Simon & Schuster
In this important and original book, the study of a culture in the making, the author writes: “Most considerations of the computer concentrate on the ‘instrumental computer,’ on what work the computer will do. But I am interested in… the ‘subjective computer.’ This is the machine as it enters social life and psychological development, the computer as it affects the way we think, especially the way we think about ourselves. I believe that what fascinates me is the unstated question that lies behind much of our preoccupation with the computer’s capabilities. The question is not what will the computer be like in the future, but what will we be like? What kind of people are we becoming?”
Possibly the greatest change brought about by this machine that can appear – almost – to think is that it has provoked those of us who live with it to reconsider what it means to think, to feel, and to be human. This is the fascinating discovery presented by MIT sociologist and psychologist Sherry Turkle after a six-year field trip through all levels of the rapidly emerging new “computer culture.” Her descriptions of what is happening – from children with computer toys and computers in the classroom, video game players, home computer amateurs, virtuoso “hackers,” professional programmers, to artificial-intelligence researchers – presage the consciousness of the the new world in which we, and certainly our children, will live.
Turkle looks at the new computer culture as a humanist. She examines the holding power of the computer and watches and talks to all sorts of people involved with it, not just the experts. Doing so, she achieves a kind of breakthrough, uncovering with empirical evidence the intensity of the relationship between individuals and the machine. The computer becomes more than a tool. It becomes a psychological machine not because it might be said to have a psychology, but because it provokes us to think about our own. It becomes in some way a Second Self.

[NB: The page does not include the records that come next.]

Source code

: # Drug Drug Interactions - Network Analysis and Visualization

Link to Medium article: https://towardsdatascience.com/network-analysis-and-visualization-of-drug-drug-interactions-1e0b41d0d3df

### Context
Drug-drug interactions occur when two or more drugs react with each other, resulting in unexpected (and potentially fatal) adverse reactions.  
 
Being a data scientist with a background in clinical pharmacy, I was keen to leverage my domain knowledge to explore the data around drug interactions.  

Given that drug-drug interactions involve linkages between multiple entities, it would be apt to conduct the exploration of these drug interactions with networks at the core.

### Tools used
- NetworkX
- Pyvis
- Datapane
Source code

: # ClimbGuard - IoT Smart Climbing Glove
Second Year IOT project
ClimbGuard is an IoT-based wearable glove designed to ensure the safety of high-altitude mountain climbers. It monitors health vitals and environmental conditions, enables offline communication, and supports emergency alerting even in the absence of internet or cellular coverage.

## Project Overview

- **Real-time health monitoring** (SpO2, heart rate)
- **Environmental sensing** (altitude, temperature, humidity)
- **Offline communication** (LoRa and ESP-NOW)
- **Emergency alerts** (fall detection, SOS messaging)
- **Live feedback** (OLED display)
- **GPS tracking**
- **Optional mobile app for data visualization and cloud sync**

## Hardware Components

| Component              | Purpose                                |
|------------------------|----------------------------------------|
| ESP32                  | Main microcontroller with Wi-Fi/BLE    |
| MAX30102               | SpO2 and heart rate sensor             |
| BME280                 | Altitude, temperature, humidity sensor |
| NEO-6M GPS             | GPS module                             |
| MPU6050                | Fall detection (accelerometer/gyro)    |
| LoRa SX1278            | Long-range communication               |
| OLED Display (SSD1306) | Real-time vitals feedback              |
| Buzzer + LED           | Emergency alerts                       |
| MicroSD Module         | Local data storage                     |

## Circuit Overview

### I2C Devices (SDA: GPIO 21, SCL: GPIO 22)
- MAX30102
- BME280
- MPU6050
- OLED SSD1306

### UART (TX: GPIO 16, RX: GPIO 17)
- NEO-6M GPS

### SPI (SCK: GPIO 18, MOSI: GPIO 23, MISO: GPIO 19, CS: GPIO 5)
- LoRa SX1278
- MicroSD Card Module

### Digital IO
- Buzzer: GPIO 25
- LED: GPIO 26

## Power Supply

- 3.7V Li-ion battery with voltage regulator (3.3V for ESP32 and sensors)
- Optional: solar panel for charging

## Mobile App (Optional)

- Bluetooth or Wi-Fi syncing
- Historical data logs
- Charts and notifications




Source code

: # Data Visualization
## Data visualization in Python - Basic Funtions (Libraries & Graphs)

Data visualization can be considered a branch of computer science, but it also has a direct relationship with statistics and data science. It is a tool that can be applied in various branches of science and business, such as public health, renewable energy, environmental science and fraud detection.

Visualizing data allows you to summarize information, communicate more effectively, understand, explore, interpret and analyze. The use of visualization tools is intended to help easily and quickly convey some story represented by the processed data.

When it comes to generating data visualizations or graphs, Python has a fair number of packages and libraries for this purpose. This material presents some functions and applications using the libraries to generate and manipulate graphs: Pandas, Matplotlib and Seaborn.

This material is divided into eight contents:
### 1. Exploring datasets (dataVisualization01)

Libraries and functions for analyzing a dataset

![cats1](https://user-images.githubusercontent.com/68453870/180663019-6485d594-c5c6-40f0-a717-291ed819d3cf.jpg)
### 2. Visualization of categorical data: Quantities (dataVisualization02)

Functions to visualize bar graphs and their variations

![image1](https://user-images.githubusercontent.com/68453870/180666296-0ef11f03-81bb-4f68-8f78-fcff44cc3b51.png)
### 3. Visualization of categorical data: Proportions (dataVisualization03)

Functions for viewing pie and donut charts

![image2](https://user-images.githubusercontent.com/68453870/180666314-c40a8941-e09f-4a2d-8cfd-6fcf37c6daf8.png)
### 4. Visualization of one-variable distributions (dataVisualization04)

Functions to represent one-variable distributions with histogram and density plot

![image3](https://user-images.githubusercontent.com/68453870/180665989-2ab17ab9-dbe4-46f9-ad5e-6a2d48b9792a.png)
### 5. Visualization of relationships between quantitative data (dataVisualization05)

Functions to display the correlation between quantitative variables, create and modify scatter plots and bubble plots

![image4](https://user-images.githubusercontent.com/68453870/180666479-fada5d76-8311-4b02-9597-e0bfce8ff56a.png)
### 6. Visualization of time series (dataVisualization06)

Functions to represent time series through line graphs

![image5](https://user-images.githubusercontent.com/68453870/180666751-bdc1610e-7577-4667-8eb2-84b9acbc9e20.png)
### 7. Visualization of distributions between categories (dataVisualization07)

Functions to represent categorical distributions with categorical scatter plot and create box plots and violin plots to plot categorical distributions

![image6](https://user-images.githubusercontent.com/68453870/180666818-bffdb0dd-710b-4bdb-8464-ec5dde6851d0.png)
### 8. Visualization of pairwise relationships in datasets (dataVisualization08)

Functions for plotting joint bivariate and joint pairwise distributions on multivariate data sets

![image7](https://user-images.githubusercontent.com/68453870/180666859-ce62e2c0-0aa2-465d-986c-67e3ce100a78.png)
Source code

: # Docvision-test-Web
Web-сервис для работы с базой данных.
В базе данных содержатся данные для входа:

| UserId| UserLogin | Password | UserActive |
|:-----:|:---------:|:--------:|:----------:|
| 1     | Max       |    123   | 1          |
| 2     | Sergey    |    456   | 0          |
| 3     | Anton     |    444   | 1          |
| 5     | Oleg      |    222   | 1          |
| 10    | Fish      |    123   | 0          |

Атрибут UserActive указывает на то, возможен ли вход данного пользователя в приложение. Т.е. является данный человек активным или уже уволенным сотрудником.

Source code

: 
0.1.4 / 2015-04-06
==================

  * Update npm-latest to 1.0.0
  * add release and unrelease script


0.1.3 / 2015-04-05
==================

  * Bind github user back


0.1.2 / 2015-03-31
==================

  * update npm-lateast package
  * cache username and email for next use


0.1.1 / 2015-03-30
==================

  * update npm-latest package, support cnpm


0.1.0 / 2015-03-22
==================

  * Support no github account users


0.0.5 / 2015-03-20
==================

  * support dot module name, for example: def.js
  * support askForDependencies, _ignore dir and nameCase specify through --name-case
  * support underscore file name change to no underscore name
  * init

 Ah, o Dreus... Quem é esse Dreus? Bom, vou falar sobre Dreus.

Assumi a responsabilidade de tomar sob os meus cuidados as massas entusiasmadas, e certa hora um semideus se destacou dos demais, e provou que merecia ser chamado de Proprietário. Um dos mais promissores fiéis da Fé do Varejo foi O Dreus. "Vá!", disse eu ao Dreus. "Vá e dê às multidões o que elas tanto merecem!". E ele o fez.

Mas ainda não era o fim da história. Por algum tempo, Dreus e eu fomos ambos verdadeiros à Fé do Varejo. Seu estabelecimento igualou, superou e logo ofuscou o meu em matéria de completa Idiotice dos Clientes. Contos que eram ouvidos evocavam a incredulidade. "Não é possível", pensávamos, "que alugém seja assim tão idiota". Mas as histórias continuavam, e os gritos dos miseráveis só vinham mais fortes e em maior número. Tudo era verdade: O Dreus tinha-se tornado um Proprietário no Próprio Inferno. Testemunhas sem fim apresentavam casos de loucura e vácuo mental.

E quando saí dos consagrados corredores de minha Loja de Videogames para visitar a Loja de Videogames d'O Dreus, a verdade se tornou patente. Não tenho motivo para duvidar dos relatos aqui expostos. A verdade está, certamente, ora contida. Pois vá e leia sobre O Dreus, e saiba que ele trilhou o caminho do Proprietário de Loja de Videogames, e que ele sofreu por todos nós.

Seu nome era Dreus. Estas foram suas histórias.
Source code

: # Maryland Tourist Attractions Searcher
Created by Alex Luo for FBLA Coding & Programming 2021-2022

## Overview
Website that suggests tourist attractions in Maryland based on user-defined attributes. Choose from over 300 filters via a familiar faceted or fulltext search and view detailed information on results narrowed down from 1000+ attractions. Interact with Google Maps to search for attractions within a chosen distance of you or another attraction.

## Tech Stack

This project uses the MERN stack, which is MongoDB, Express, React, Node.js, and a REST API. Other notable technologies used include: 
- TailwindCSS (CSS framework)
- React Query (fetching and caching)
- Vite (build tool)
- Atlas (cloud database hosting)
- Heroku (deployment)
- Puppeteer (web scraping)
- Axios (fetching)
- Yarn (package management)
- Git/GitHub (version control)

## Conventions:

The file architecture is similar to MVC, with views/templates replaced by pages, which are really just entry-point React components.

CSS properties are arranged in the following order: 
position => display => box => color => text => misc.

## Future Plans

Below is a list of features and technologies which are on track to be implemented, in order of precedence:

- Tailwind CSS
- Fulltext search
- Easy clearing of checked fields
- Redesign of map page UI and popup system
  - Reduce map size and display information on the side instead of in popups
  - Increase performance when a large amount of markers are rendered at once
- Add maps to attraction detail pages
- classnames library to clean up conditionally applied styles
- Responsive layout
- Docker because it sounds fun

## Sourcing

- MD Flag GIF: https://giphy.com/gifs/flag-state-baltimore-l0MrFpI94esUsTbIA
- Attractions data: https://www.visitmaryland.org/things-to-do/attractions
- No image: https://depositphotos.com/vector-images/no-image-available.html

Working with computers, the author concludes, forces people to reflect on whether they themselves are “programmed” or free. it elicits, in some, a new wave of mechanical determinism, but in others it evokes a powerful romanticism and a renewed sense of self-determination.
The coming of the age of computers is our signal for an urgent philosophic inquiry. Turkle points out a compelling parallel with another such time. “If behind popular fascination with Freudian theory there is a nervous, often guilty, preoccupation with the self as sexual, behind increasing interest in computational interpretations of the mind is an equally nervous preoccupation with the idea of self as a machine.”
The Second Self illuminates as it informs and entertains. It is a book of depth as well as scope.
Sherry Turkle holds a joint doctorate in sociology and psychology from Harvard University. She is an associate professor in MIT’s Program in Science, Technology and Society. The Second Self is the product of six years of study and fieldwork.